Using sites like Airbnb, you can rent an entire non-crappy apartment for an entire month for less than US $800 in many mainstream cities. That’s less than US $27 per night. Pretty tough to beat that using hotels or even other per-night apartments in Airbnb (unless you use dorm room-type hostels, which is an option if you’re really tight on cash).
Therefore, if you’re moving around a lot, not only are you paying for extra travel costs, but you’re also paying increased daily lodging costs. This is why on multi-location trips, people are often surprised at how much it costs, and on single location trips, they’re surprised at how cheap it is.

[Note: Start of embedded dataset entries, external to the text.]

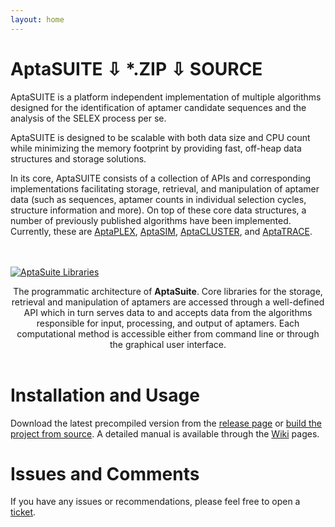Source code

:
 ```yaml
---
layout: home
---
```

# AptaSUITE <a href="https://github.com/drivenbyentropy/aptasuite/releases/download/v0.5/aptasuite-0.5.0.zip" title="posts" class="posts-menu-icon-zip"></a> <span class="download-zip">&#8681; *.ZIP</span> <a href="https://github.com/drivenbyentropy/aptasuite/archive/v0.5.tar.gz" title="posts" class="posts-menu-icon-source"></a> <span class="download-source">&#8681;&nbsp;SOURCE</span>

AptaSUITE is a platform independent implementation of multiple algorithms designed for the identification of aptamer candidate sequences and the analysis of the SELEX process per se.

AptaSUITE is designed to be scalable with both data size and CPU count while minimizing the memory footprint by providing fast, off-heap data structures and storage solutions.

In its core, AptaSUITE consists of a collection of APIs and corresponding implementations facilitating storage, retrieval, and manipulation of aptamer data (such as sequences, aptamer counts in individual selection cycles, structure information and more). On top of these core data structures, a number of previously published algorithms have been implemented. Currently, these are [AptaPLEX](https://www.ncbi.nlm.nih.gov/pubmed/27080809), [AptaSIM](https://www.ncbi.nlm.nih.gov/pubmed/25870409), [AptaCLUSTER](https://www.ncbi.nlm.nih.gov/pubmed/25558474), and [AptaTRACE](https://www.ncbi.nlm.nih.gov/pubmed/27467247).

<br><br><a href="{{ site.url }}/images/architechtureweb.png"><img src="{{ site.url }}/images/architechtureweb.png" alt="AptaSuite Libraries"></a>  

<center> The programmatic architecture of <b>AptaSuite</b>. Core libraries for the storage, retrieval and manipulation of aptamers are accessed through a well-defined API which in turn serves data to and accepts data from the algorithms responsible for input, processing, and output of aptamers. Each computational method is accessible either from command line or through the graphical user interface. </center><br>

# Installation and Usage

Download the latest precompiled version from the [release page](https://github.com/drivenbyentropy/aptasuite/releases) or [build the project from source](https://github.com/drivenbyentropy/aptasuite/wiki/Compiling-from-source). A detailed manual is available through the [Wiki](https://github.com/drivenbyentropy/aptasuite/wiki) pages.

# Issues and Comments
If you have any issues or recommendations, please feel free to open a [ticket](https://github.com/drivenbyentropy/aptasuite/issues).

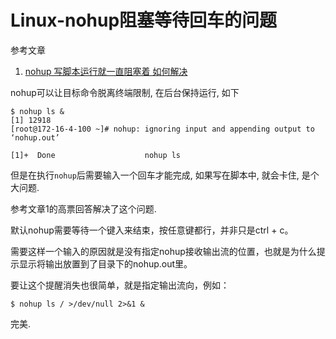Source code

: # Linux-nohup阻塞等待回车的问题

参考文章

1. [nohup 写脚本运行就一直阻塞着 如何解决](https://segmentfault.com/q/1010000010018238/)

nohup可以让目标命令脱离终端限制, 在后台保持运行, 如下

```
$ nohup ls &
[1] 12918
[root@172-16-4-100 ~]# nohup: ignoring input and appending output to ‘nohup.out’

[1]+  Done                    nohup ls
```

但是在执行`nohup`后需要输入一个回车才能完成, 如果写在脚本中, 就会卡住, 是个大问题.

参考文章1的高票回答解决了这个问题.

默认nohup需要等待一个键入来结束，按任意键都行，并非只是ctrl + c。

需要这样一个输入的原因就是没有指定nohup接收输出流的位置，也就是为什么提示显示将输出放置到了目录下的nohup.out里。

要让这个提醒消失也很简单，就是指定输出流向，例如：

```
$ nohup ls / >/dev/null 2>&1 &
```

完美. 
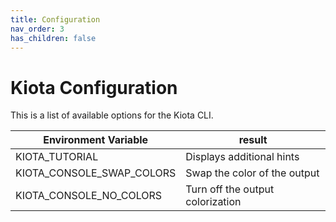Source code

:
 ```yaml
---
title: Configuration
nav_order: 3
has_children: false
---
```


# Kiota Configuration

This is a list of available options for the Kiota CLI.

| Environment Variable  | result  |
|---|---|
| KIOTA_TUTORIAL | Displays additional hints |
| KIOTA_CONSOLE_SWAP_COLORS | Swap the color of the output |
| KIOTA_CONSOLE_NO_COLORS | Turn off the output colorization |
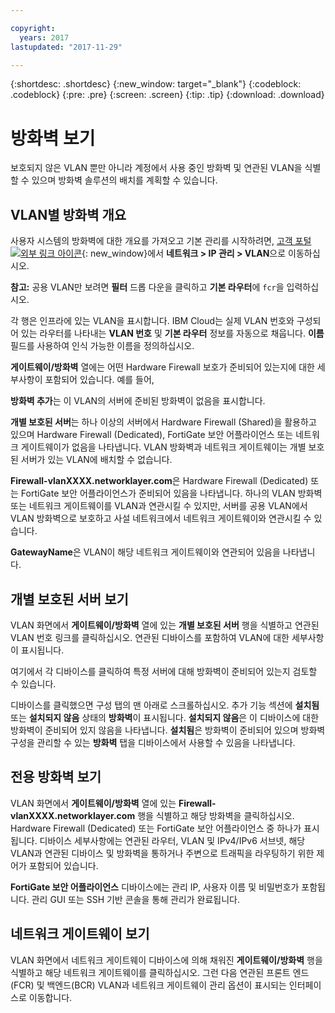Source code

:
 ```yaml
---

copyright:
  years: 2017
lastupdated: "2017-11-29"

---
```


{:shortdesc: .shortdesc}
{:new_window: target="_blank"}
{:codeblock: .codeblock}
{:pre: .pre}
{:screen: .screen}
{:tip: .tip}
{:download: .download}

# 방화벽 보기 

보호되지 않은 VLAN 뿐만 아니라 계정에서 사용 중인 방화벽 및 연관된 VLAN을 식별할 수 있으며 방화벽 솔루션의 배치를 계획할 수 있습니다.

## VLAN별 방화벽 개요

사용자 시스템의 방화벽에 대한 개요를 가져오고 기본 관리를 시작하려면, [고객 포털 ![외부 링크 아이콘](../../icons/launch-glyph.svg "외부 링크 아이콘")](https://control.softlayer.com/){: new_window}에서 **네트워크 > IP 관리 > VLAN**으로 이동하십시오.

**참고:** 공용 VLAN만 보려면 **필터** 드롭 다운을 클릭하고 **기본 라우터**에 ``fcr``을 입력하십시오. 

각 행은 인프라에 있는 VLAN을 표시합니다.  IBM Cloud는 실제 VLAN 번호와 구성되어 있는 라우터를 나타내는 **VLAN 번호** 및 **기본 라우터** 정보를 자동으로 채웁니다. **이름** 필드를 사용하여 인식 가능한 이름을 정의하십시오. 

**게이트웨이/방화벽** 열에는 어떤 Hardware Firewall 보호가 준비되어 있는지에 대한 세부사항이 포함되어 있습니다. 예를 들어,

**방화벽 추가**는 이 VLAN의 서버에 준비된 방화벽이 없음을 표시합니다.

**개별 보호된 서버**는 하나 이상의 서버에서 Hardware Firewall (Shared)을 활용하고 있으며 Hardware Firewall (Dedicated), FortiGate 보안 어플라이언스 또는 네트워크 게이트웨이가 없음을 나타냅니다. VLAN 방화벽과 네트워크 게이트웨이는 개별 보호된 서버가 있는 VLAN에 배치할 수 없습니다.

**Firewall-vlanXXXX.networklayer.com**은 Hardware Firewall (Dedicated) 또는 FortiGate 보안 어플라이언스가 준비되어 있음을 나타냅니다. 하나의 VLAN 방화벽 또는 네트워크 게이트웨이를 VLAN과 연관시킬 수 있지만, 서버를 공용 VLAN에서 VLAN 방화벽으로 보호하고 사설 네트워크에서 네트워크 게이트웨이와 연관시킬 수 있습니다.

**GatewayName**은 VLAN이 해당 네트워크 게이트웨이와 연관되어 있음을 나타냅니다.

## 개별 보호된 서버 보기

VLAN 화면에서 **게이트웨이/방화벽** 열에 있는 **개별 보호된 서버** 행을 식별하고 연관된 VLAN 번호 링크를 클릭하십시오. 연관된 디바이스를 포함하여 VLAN에 대한 세부사항이 표시됩니다.

여기에서 각 디바이스를 클릭하여 특정 서버에 대해 방화벽이 준비되어 있는지 검토할 수 있습니다.

디바이스를 클릭했으면 구성 탭의 맨 아래로 스크롤하십시오. 추가 기능 섹션에 **설치됨** 또는 **설치되지 않음** 상태의 **방화벽**이 표시됩니다. **설치되지 않음**은 이 디바이스에 대한 방화벽이 준비되어 있지 않음을 나타냅니다. **설치됨**은 방화벽이 준비되어 있으며 방화벽 구성을 관리할 수 있는 **방화벽** 탭을 디바이스에서 사용할 수 있음을 나타냅니다.

## 전용 방화벽 보기

VLAN 화면에서 **게이트웨이/방화벽** 열에 있는 **Firewall-vlanXXXX.networklayer.com** 행을 식별하고 해당 방화벽을 클릭하십시오. Hardware Firewall (Dedicated) 또는 FortiGate 보안 어플라이언스 중 하나가 표시됩니다. 디바이스 세부사항에는 연관된 라우터, VLAN 및 IPv4/IPv6 서브넷, 해당 VLAN과 연관된 디바이스 및 방화벽을 통하거나 주변으로 트래픽을 라우팅하기 위한 제어가 포함되어 있습니다.

**FortiGate 보안 어플라이언스** 디바이스에는 관리 IP, 사용자 이름 및 비밀번호가 포함됩니다.  관리 GUI 또는 SSH 기반 콘솔을 통해 관리가 완료됩니다.

## 네트워크 게이트웨이 보기

VLAN 화면에서 네트워크 게이트웨이 디바이스에 의해 채워진 **게이트웨이/방화벽** 행을 식별하고 해당 네트워크 게이트웨이를 클릭하십시오. 그런 다음 연관된 프론트 엔드(FCR) 및 백엔드(BCR) VLAN과 네트워크 게이트웨이 관리 옵션이 표시되는 인터페이스로 이동합니다.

From my home in the Pacific Northwest USA, I can fly to Shanghai, round-trip, for about $850. I can rent a reasonably nice apartment for a month for less than $1100 USD, and that’s in the nice, high-tech area (Pudong). There will be other costs during my visit, such as food and incidentals, but I would incur those costs anyway, even if I didn’t travel. Thus I can live abroad for an entire month for less than $2000 in a very distant and very expensive city.
I don’t think most people realize this. The typical American family is going to spend WAY more than $2000 on a simple trip to Disneyland (ask me how I know).
On top of that, I will always be doing a little extra work during that one-month stay that will pay for some or all of that extra $2000 expense, drawing that number down even further. Moreover, all my usual work continues, so my income flows into my life regardless. It’s living abroad, not a vacation.
On a multi-location trip, because I know the costs will be much higher, I go out of my way to find the cheapest places I can find to stay that are not horrible. My goal is always $50 USD per night. I’m usually able to do this, or at least get very close to it, using sites like hotels.com, hostels.com, and Airbnb for my research.
Note: Avoid using the actual hotels.com or hostels.com site to actually make payment and reserve the room. Instead, use them to find good places that meet your minimum standards, then Google those places and make the reservations at those sites. You’ll have much less problems that way, trust me.
Often in Asia I can find decent, clean hotels that are $50 a night and are located in prime locations. True, the rooms are often very tiny (don’t care) and in places like Asia the shower and the toilet are located in the same “closet” (again, don’t care). I might splurge just one or two nights and stay in a nice expensive hotel in a corner suite with a view, but I consider that an extra maybe, and not a part of the official plan.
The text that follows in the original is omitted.